Doch wie können wir erfahren, dass Gott wirklich mit uns geht, dass er mitten im Dunkeln unseres Lebens bei uns bleibt und wir mit ihm auf dem Weg in eine gute Zukunft sind? Die Antwort auf diese Frage möchte ich mit der Patronin dieser Kirche, der heiligen Hedwig, geben:

1174 wurde sie in Bayern in Andechs geboren und starb 1243 in Trebnitz bei Breslau. Sie prägte ihre Gesellschaft kulturell, ihr Einsatz galt aber vor allem den Armen und den Notleidenden. Ihr familiäres Leben war von großem Leid und Schmerz geprägt: Sechs ihrer sieben Kinder starben in jungen Jahren, ihr Mann wurde 1237 exkommuniziert, ihre Schwester erlag einem Mordanschlag, ihr letzter Sohn fand den Tod in der Schlacht von Liegnitz im Kampf gegen die anstürmenden Mongolen 1241.
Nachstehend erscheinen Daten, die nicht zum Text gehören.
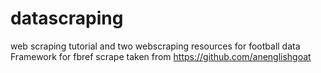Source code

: # datascraping
web scraping tutorial and two webscraping resources for football data
Framework for fbref scrape taken from https://github.com/anenglishgoat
In diesem so schweren Leben lernte sie in ihren zahlreichen Herausforderungen zu kämpfen und nicht aufzugeben, herausgefordert und gestärkt in ihrem tiefen Glauben.

Lass dich auf Christus ein, lebe mit Christus, gehe mit ihm deinen Lebensweg voller Vertrauen und voller Hoffnung und baue auf seine Verheißungen! Das ist ihre Botschaft an uns. Am Ende dieser Eröffnungswoche werden wir den Advent begrüßen. Das Wort »Advent« – Ankunft – ist verwandt mit dem englischen Wort »adventure«. Nur wer sich auf das Abenteuer mit Gott in seinem Leben einlässt, nur wer mit Gott zu leben wagt, wird seine Ankunft, seine Nähe in seinem Leben erfahren. Lebe auf diese Hoffnung hin auf eine Zukunft, in der Gott alles vollenden wird!

Wie gut, wie segensreich wäre es, wenn nicht nur dieses Kirchengebäude, sondern alle, die in ihm beten und Gott hier die Ehre geben, in Tat und Wort, in Stil und Engagement Zeichen und Werkzeug dieser Hoffnung werden in dieser unserer Zeit, in dieser unserer Gesellschaft, für diese unsere Mitmenschen und für diese unsere Kirche. Darin müssen wir uns stärken und stützen. Diese Hoffnung müssen wir für alle Menschen wirkungsvoll und herzlich leben, um sie müssen wir wie der Name der heiligen Hedwig – »die Kämpferin« – es schon ausdrückt, kämpfen. Deshalb bekennen wir auch in jeder Feier der Eucharistie nach der Wandlung: »Deinen Tod, o Herr, verkünden wir und deine Auferstehung preisen wir, bis du kommst in Herrlichkeit«. Amen, ja Amen!

Herzlich willkommen in Sankt Hedwig!